▶ [TASK INSTRUCTIONS] Determine how many lines of the data include the word "Symbolic", and write only that number.
━━━ DATASET RECORDS
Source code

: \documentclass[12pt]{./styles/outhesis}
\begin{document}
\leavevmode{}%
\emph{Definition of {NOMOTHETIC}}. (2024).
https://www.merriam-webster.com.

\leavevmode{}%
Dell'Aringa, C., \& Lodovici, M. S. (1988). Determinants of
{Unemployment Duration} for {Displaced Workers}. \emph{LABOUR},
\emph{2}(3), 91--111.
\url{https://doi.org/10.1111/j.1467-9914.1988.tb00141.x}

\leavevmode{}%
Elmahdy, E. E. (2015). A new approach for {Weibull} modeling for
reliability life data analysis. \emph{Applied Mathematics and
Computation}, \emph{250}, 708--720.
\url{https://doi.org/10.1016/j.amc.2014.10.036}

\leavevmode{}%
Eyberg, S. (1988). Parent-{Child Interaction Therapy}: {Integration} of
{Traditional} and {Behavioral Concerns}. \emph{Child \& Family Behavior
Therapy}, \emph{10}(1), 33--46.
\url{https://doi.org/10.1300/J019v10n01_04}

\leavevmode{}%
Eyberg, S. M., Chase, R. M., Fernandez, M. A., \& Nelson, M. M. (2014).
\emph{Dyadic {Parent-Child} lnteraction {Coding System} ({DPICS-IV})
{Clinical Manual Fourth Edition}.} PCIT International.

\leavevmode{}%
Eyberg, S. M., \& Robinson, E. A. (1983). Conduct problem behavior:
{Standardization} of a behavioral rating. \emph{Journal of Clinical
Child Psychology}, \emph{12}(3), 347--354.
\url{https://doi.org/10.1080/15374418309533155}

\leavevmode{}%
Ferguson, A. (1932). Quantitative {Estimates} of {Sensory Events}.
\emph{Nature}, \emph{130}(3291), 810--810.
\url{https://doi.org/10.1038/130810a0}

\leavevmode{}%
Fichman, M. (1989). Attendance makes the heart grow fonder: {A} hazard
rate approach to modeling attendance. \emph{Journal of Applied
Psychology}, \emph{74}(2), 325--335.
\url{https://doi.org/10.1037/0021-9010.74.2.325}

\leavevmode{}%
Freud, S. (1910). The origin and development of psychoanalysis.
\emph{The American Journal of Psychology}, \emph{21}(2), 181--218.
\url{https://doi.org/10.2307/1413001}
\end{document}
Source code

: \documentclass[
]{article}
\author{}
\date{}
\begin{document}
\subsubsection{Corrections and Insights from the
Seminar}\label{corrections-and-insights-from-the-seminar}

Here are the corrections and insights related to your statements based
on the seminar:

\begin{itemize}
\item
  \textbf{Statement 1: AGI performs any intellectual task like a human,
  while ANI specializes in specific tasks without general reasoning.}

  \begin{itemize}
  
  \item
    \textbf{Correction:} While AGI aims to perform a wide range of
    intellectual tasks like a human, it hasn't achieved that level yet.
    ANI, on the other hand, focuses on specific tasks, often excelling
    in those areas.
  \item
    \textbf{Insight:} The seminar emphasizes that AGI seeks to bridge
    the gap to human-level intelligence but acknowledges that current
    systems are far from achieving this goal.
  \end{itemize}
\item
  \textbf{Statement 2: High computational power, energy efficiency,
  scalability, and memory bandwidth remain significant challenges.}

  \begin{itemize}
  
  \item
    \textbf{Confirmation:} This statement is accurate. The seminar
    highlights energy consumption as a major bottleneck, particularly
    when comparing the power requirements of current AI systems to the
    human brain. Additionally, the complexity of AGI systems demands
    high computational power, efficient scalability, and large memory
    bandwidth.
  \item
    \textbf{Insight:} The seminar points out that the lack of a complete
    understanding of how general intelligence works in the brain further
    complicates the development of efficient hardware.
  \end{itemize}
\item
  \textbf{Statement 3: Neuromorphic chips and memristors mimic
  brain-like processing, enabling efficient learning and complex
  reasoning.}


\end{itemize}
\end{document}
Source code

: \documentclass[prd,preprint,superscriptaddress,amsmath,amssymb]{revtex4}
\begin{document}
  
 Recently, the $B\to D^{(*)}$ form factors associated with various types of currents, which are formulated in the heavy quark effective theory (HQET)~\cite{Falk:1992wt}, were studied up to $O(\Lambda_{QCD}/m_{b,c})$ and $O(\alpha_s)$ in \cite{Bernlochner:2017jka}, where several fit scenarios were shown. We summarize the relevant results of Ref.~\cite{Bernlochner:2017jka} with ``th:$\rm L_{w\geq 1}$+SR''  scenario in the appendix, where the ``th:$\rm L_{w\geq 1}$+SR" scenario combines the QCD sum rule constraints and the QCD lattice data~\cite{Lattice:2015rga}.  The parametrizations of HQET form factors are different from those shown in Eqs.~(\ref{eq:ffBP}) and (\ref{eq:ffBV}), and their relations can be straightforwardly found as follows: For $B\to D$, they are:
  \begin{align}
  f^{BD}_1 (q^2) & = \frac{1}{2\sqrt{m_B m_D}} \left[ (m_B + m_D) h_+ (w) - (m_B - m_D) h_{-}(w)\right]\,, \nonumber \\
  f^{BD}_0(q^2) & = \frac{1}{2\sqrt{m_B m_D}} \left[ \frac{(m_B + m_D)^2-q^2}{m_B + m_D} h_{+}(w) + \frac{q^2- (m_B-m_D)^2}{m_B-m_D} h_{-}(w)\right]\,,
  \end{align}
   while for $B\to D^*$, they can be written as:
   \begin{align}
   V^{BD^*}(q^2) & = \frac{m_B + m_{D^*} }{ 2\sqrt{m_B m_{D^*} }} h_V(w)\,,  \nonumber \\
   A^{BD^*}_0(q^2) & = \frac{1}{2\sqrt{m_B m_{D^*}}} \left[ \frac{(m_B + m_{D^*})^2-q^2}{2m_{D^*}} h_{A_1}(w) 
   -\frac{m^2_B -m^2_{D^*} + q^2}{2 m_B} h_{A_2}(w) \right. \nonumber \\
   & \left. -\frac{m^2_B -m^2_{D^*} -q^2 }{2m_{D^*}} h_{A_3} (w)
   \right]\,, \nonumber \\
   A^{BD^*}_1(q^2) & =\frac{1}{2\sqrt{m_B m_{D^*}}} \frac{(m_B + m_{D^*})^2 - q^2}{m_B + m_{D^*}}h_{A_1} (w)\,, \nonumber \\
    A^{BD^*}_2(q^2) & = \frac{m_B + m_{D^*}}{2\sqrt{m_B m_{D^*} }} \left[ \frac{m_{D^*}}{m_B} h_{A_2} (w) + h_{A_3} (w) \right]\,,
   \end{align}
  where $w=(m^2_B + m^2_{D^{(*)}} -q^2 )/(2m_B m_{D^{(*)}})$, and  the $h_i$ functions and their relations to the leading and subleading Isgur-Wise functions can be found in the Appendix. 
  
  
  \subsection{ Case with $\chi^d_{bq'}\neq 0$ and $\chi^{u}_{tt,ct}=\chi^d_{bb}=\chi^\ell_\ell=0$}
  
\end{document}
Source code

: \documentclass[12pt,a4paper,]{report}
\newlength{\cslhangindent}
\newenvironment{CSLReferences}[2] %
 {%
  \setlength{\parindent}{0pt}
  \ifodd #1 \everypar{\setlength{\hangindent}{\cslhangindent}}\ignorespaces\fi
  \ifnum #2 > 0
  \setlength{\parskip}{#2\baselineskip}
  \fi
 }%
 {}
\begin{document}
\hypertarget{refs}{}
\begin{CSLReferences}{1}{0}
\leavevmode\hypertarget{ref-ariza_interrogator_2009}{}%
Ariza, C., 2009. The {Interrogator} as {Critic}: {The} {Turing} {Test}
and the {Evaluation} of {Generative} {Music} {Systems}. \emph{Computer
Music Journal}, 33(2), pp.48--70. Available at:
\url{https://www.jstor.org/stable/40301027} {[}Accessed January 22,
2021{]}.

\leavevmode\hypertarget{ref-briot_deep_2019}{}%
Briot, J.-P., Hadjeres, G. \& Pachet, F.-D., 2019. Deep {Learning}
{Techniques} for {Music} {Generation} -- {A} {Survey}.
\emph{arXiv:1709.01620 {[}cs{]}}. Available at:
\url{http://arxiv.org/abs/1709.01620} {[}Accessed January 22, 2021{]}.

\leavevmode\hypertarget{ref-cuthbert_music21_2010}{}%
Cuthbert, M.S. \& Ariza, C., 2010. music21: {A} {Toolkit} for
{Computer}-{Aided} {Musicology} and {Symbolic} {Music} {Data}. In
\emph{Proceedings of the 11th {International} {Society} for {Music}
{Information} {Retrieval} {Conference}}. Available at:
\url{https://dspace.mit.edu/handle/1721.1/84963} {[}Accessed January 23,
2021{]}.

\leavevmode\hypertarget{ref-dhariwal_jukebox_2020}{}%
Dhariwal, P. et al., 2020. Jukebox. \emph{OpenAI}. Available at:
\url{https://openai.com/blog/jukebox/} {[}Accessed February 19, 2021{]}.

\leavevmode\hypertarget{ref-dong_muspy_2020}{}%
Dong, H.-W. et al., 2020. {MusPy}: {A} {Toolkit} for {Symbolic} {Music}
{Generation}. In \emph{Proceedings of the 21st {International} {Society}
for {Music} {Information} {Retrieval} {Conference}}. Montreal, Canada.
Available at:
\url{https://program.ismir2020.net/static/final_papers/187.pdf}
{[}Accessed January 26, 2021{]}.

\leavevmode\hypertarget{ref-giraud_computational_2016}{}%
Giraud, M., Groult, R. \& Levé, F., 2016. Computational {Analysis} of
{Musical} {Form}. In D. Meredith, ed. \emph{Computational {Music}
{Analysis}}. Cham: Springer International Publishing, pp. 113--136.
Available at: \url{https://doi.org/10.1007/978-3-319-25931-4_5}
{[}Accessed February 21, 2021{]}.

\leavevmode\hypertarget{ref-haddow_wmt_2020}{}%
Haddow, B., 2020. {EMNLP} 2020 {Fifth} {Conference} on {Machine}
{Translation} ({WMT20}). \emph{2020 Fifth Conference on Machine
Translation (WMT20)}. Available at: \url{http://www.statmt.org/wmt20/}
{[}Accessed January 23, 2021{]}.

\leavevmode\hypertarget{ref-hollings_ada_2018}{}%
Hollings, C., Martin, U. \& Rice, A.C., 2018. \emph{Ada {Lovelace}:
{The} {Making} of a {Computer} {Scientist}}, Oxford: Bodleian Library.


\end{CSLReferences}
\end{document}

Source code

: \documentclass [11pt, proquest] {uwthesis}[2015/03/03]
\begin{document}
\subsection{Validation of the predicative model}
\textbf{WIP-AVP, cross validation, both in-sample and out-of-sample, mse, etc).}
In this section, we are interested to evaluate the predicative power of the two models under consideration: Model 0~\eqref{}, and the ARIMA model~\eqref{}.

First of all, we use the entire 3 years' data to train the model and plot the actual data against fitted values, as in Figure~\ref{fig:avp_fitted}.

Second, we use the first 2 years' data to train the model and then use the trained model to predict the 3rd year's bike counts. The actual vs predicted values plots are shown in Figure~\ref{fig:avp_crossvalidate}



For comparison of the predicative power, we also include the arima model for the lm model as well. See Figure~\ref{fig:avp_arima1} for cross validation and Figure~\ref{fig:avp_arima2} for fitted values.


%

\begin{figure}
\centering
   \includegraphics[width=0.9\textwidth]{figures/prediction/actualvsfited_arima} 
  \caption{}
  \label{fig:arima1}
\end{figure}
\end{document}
━━━━━━
▶ [FINISHED EXERCISE] 2